For detection of TBA number which is expressed as milligrams of malondialdehyde equivalents per kilogram of sample. Ten grams of sample were blended with 48 mL of distilled water, to which 2 mL of 4% of ammonium chloride (to bring’s the pH to 1.5) were added in astomacher for 2 min and left at room temperature for 10 min. The mixture was quantitatively transferred into Kjeldahl flasks by washing with additional 50 mL distilled water, followed by an anti-foaming preparation and few glass beads. The Kjeldahl distillation apparatus were assembled and the flask was heated to 50°C. 50 mL distillate was collected in 10 min from the time of boiling commences. The distillate was mixed, and then 5mL was pipette into a glass- stoppard tube. 5mL of TBA reagent (0.2883g/100mL of 90% glacial acetic acid) were added. The tube was stoppered, shacked and immersed in boiling water bath for 35 min.A blank was similarly prepared using 5mL distilled water with 5ml TBA reagent and treated like the sample. After heating, the tube was cooled under tape water for 10 min. A portion was transferred to a curette and the optical density (D) of the sample was read against the blank by means of spectrophotometer (Perkin Elmer, 2380, USA) at a wave length of 538nm.

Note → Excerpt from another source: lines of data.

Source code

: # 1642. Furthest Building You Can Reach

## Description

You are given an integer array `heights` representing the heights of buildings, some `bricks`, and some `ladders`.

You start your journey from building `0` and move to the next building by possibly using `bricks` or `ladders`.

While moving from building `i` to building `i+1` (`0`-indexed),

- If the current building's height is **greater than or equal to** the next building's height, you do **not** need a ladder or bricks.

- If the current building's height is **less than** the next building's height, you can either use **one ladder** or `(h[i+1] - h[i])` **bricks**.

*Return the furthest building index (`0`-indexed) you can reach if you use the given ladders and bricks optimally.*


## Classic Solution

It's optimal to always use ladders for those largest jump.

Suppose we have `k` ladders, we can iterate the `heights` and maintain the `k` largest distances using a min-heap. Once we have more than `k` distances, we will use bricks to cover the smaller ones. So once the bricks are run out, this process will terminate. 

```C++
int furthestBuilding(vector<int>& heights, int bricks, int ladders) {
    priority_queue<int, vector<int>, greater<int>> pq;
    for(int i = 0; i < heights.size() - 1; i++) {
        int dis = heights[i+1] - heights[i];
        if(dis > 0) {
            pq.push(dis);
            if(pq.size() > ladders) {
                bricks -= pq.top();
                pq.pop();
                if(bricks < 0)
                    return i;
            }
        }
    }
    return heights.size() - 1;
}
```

TBA value (mg malondialdehyde /kg of sample) = D× 7.8

D: the read of sample against blank.

Physical examination:

Water holding capacity (WHC) and plasticity:

The water holding capacity (WHC) and plasticity were measured according to the method described by [57]. A weight of 0.3 g of ground meat was placed under ash less filter paper (Whatman, No. 41) between tow glass plates (20x20 cm) and pressed for 10 min., using 1 Kg weight. Two zones were measured using the planimeter, the water holding capacity was calculating by subtracting, the area of the internal zone from that of the outer zone. The internal zone represented the plasticity. Results were presented in cm2 per 0.3 g of raw sample.

Cooking loss:

The samples weighing 25-30 g (W1) were packed in plastic tubes. The tubes were then heated at 95°C, until the internal temperature of the samples reaches 75°C. The temperature was checked using thermocouples inserted in the center of the sample. The samples were considered cooked when the internal temperature reached 75°C after cooking, the meat was weighed again (W2) to determine the loss in weight during cooking as described by [33, 48].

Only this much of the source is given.